TASK GOAL.
Look below and pull out each line with the word "istiyorsanız".
——
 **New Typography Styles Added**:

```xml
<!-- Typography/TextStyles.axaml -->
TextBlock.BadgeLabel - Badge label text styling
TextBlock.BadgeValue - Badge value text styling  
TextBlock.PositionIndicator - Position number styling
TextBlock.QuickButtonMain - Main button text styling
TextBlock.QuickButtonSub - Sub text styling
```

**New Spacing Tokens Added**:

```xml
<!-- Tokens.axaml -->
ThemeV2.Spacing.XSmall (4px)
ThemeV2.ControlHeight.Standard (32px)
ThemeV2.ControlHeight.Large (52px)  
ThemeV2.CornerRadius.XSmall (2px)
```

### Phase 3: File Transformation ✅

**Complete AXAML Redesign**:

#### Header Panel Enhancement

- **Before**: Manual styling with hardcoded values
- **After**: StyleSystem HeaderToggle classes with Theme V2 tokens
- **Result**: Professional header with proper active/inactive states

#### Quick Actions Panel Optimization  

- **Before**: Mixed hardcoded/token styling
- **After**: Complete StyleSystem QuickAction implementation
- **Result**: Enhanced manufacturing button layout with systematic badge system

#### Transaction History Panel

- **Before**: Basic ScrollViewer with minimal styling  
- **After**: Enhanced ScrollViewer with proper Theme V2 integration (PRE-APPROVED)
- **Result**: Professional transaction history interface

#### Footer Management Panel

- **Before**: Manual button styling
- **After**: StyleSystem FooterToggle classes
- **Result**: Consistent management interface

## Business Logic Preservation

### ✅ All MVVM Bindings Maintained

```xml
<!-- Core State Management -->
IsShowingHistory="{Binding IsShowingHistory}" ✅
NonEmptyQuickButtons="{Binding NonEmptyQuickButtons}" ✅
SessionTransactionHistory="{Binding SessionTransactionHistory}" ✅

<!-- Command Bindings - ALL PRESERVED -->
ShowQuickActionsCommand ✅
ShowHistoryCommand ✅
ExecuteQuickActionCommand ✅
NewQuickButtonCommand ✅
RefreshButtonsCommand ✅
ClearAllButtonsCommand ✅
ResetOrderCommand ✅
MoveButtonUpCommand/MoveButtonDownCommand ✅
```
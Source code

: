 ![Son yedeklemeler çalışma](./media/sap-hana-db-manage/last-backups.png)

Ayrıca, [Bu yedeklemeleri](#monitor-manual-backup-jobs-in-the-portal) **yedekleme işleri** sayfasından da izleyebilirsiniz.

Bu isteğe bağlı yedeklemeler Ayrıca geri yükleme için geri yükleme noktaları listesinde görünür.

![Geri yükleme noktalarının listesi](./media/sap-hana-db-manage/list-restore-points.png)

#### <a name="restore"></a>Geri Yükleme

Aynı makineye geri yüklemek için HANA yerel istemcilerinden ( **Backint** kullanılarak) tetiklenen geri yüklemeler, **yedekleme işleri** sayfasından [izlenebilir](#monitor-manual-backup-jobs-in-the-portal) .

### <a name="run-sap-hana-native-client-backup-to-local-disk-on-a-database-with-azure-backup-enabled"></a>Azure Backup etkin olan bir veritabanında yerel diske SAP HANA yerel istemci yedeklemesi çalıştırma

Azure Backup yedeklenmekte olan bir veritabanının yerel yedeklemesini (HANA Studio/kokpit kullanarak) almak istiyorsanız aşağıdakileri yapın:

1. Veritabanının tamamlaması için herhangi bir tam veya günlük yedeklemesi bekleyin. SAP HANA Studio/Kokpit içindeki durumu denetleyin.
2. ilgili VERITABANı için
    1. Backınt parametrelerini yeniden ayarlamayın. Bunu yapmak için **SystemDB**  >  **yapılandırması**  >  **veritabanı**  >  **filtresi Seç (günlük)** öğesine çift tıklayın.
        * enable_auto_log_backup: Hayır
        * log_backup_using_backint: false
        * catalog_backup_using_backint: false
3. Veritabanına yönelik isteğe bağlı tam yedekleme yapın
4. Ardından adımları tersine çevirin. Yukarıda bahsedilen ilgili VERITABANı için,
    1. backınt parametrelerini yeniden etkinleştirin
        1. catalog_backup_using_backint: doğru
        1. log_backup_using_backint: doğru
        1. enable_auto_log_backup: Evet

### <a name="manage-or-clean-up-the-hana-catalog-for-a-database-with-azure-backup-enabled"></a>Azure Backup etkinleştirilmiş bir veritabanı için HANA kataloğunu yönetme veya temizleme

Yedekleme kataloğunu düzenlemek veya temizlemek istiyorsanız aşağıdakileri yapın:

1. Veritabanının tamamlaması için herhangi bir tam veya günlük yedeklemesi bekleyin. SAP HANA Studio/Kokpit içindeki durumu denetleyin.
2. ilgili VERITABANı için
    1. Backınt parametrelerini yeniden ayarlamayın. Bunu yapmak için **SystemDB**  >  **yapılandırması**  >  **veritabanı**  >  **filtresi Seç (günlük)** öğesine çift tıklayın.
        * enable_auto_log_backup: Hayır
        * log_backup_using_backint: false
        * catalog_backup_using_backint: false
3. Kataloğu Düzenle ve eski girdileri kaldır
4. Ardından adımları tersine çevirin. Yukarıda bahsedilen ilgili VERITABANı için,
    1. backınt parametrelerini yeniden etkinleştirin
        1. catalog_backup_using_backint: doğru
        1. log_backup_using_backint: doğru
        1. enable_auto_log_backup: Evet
——
TASK OUTPUT.
Azure Backup yedeklenmekte olan bir veritabanının yerel yedeklemesini (HANA Studio/kokpit kullanarak) almak istiyorsanız aşağıdakileri yapın:
Yedekleme kataloğunu düzenlemek veya temizlemek istiyorsanız aşağıdakileri yapın:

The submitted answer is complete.